Setting up AWS S3 storage for Git LFS

Bitbucket by default stores Git LFS objects in the shared-home filesystem. However also supports the ability to store and serve Git LFS object from AWS S3. This allows storage and request load to be offloaded to an AWS S3 bucket, decreasing the load directed at Bitbucket itself and enabling greater scalability.

This document describes:

  • Configuring Bitbucket to store Git LFS objects in AWS S3

  • Migrating existing Git LFS objects from the shared-home filesystem to AWS S3

Before you start

The following is important to know before you start using S3 for storage of LFS objects:

  • Clients must have network connectivity to AWS - Bitbucket will provide pre-signed URLs to the Git LFS client and then the Git LFS client will make a HTTP GET (download) or PUT (upload) request directly to AWS.

  • AWS S3 has maximum file size restrictions - Bitbucket doesn’t have maximum file size restrictions, other than those implied by available disk space. However, AWS S3 does have maximum file size restrictions. Make sure you review these and can accept them before proceeding.

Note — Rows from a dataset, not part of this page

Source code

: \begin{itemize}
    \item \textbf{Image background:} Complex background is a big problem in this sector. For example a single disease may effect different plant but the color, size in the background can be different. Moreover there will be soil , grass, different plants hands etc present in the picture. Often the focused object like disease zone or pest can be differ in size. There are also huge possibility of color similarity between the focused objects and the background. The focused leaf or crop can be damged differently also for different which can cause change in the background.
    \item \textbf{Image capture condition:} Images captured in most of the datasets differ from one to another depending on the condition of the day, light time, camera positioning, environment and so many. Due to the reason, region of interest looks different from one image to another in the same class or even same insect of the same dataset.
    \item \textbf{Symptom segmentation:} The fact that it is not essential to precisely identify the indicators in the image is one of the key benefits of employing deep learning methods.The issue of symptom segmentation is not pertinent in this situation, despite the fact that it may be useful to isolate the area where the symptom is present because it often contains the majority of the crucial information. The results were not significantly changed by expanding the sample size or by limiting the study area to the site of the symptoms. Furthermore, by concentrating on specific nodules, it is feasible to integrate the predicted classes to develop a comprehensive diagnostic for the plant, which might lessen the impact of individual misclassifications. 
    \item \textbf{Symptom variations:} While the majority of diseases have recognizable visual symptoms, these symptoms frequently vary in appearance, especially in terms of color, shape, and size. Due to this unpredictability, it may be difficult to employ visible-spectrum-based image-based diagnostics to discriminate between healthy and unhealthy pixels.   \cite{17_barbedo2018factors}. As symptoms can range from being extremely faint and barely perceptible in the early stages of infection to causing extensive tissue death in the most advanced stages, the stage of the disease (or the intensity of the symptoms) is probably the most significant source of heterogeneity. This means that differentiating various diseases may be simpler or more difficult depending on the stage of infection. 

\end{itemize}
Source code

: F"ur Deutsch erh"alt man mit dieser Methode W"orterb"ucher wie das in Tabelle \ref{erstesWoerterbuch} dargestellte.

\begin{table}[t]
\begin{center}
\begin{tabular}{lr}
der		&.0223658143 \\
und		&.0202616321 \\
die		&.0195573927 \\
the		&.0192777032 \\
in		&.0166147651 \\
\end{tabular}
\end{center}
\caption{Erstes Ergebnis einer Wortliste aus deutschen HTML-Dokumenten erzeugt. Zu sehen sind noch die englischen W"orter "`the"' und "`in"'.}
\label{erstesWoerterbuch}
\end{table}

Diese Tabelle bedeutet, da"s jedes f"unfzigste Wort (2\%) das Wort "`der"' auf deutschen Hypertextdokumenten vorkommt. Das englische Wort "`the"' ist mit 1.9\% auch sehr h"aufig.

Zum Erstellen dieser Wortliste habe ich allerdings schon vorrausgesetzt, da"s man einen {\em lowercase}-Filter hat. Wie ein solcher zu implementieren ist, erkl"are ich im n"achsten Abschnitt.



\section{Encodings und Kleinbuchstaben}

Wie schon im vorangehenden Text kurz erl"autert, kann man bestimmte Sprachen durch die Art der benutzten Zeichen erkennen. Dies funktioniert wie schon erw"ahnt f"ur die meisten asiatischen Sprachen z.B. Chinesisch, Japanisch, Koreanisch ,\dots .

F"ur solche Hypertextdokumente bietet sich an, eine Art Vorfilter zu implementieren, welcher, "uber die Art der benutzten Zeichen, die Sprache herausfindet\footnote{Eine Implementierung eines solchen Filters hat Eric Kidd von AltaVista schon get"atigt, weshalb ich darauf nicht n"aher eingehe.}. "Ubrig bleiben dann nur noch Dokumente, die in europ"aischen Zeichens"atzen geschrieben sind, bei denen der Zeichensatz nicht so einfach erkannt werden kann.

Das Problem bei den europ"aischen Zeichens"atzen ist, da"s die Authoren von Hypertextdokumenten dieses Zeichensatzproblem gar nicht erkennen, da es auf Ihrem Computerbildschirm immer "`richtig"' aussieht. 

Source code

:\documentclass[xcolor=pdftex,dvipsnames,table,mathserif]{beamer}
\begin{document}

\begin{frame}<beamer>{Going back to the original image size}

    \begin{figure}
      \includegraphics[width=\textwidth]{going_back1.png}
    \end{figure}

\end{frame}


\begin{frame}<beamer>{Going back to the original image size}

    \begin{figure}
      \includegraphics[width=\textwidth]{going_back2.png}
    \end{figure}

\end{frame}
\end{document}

  • Understand how you’ll backup the S3 backup - Your existing backup strategy must be updated to backup Git LFS objects stored in S3. Be sure to understand how to backup an S3 bucket and incorporate this into your backup strategy. Zero-downtime backup is supported, and is robust thanks to the fact that Git LFS objects are immutable and upload is atomic.

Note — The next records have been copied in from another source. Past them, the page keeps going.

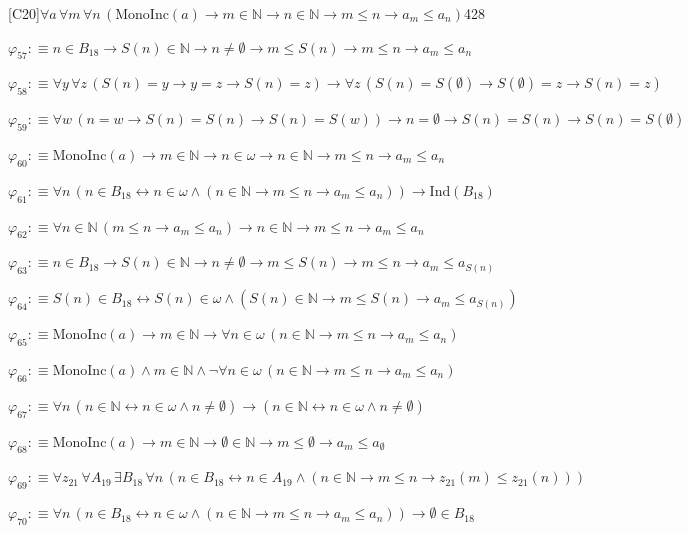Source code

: \begin{fullproof}{[C20]}{$\forall a\,\forall m\,\forall n\,(\mathrm{MonoInc}(a) \to m \in \mathbb{N} \to n \in \mathbb{N} \to m \leq n \to a_{m} \leq a_{n})$}{428}
\begin{abbrevlist}
\item $\varphi_{57} :\equiv n \in B_{18} \to S(n) \in \mathbb{N} \to n \neq \emptyset \to m \leq S(n) \to m \leq n \to a_{m} \leq a_{n}$
\item $\varphi_{58} :\equiv \forall y\,\forall z\,(S(n) = y \to y = z \to S(n) = z) \to \forall z\,(S(n) = S(\emptyset) \to S(\emptyset) = z \to S(n) = z)$
\item $\varphi_{59} :\equiv \forall w\,(n = w \to S(n) = S(n) \to S(n) = S(w)) \to n = \emptyset \to S(n) = S(n) \to S(n) = S(\emptyset)$
\item $\varphi_{60} :\equiv \mathrm{MonoInc}(a) \to m \in \mathbb{N} \to n \in \omega \to n \in \mathbb{N} \to m \leq n \to a_{m} \leq a_{n}$
\item $\varphi_{61} :\equiv \forall n\,(n \in B_{18} \leftrightarrow n \in \omega \land (n \in \mathbb{N} \to m \leq n \to a_{m} \leq a_{n})) \to \mathrm{Ind}(B_{18})$
\item $\varphi_{62} :\equiv \forall n \in \mathbb{N}\,(m \leq n \to a_{m} \leq a_{n}) \to n \in \mathbb{N} \to m \leq n \to a_{m} \leq a_{n}$
\item $\varphi_{63} :\equiv n \in B_{18} \to S(n) \in \mathbb{N} \to n \neq \emptyset \to m \leq S(n) \to m \leq n \to a_{m} \leq a_{S(n)}$
\item $\varphi_{64} :\equiv S(n) \in B_{18} \leftrightarrow S(n) \in \omega \land (S(n) \in \mathbb{N} \to m \leq S(n) \to a_{m} \leq a_{S(n)})$
\item $\varphi_{65} :\equiv \mathrm{MonoInc}(a) \to m \in \mathbb{N} \to \forall n \in \omega\,(n \in \mathbb{N} \to m \leq n \to a_{m} \leq a_{n})$
\item $\varphi_{66} :\equiv \mathrm{MonoInc}(a) \land m \in \mathbb{N} \land \neg \forall n \in \omega\,(n \in \mathbb{N} \to m \leq n \to a_{m} \leq a_{n})$
\item $\varphi_{67} :\equiv \forall n\,(n \in \mathbb{N} \leftrightarrow n \in \omega \land n \neq \emptyset) \to (n \in \mathbb{N} \leftrightarrow n \in \omega \land n \neq \emptyset)$
\item $\varphi_{68} :\equiv \mathrm{MonoInc}(a) \to m \in \mathbb{N} \to \emptyset \in \mathbb{N} \to m \leq \emptyset \to a_{m} \leq a_{\emptyset}$
\item $\varphi_{69} :\equiv \forall z_{21}\,\forall A_{19}\,\exists B_{18}\,\forall n\,(n \in B_{18} \leftrightarrow n \in A_{19} \land (n \in \mathbb{N} \to m \leq n \to z_{21}(m) \leq z_{21}(n)))$
\item $\varphi_{70} :\equiv \forall n\,(n \in B_{18} \leftrightarrow n \in \omega \land (n \in \mathbb{N} \to m \leq n \to a_{m} \leq a_{n})) \to \emptyset \in B_{18}$

\end{abbrevlist}
\end{fullproof}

  • Bitbucket Mirrors do not support storage of LFS objects in S3 - You may use Bitbucket mirrors while the upstream is configured to use AWS S3 for storage of Git LFS objects, however mirrors still act as effectively a caching proxy server for LFS objects. That is, when a Git LFS client attempts to download an LFS object from the mirror it will be served from the mirror of the object is already present on the mirror. If it is not then the mirror will contact the upstream, it will be provided a URL to download the LFS object from the AWS S3 bucket. It will then use this URL to download the LFS object, simultaneously streaming the content to the client that requested the object and to the local filesystem such that it can directly serve the next client request for the same object.

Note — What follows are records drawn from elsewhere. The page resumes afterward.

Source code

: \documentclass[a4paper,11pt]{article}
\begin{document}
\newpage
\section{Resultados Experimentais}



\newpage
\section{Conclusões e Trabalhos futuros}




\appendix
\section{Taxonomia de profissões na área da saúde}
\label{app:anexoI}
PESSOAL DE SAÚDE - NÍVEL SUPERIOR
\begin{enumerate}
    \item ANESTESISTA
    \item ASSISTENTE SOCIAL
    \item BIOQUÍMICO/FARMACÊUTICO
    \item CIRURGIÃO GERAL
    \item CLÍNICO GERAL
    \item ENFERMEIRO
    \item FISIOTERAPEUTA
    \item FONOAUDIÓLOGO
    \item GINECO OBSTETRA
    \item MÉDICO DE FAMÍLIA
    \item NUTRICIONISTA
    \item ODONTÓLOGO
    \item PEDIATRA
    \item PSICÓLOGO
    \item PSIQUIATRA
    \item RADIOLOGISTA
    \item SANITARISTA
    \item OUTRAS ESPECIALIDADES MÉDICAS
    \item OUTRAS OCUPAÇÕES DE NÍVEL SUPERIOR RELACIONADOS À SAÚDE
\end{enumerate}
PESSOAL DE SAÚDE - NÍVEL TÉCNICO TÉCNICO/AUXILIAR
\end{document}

  • The S3 bucket should be dedicated to Bitbucket - To avoid key name conflicts the S3 bucket created as part of the below process should be dedicated to Bitbucket and not contain objects from other applications.

Migration overview

This section documents not just configuring Bitbucket to store Git LFS objects in AWS S3, but also migrating existing objects from the shared-home filesystem to S3. If you are configuring a new Bitbucket instance to store LFS objects in AWS S3 it is not necessary to use the migration tool, since it’s only function is copying objects. The same is true if you have an existing Bitbucket instance but have no LFS objects stored. In this case the simpler process is described further below in the FAQ section. However, where migrating existing objects is required, read on.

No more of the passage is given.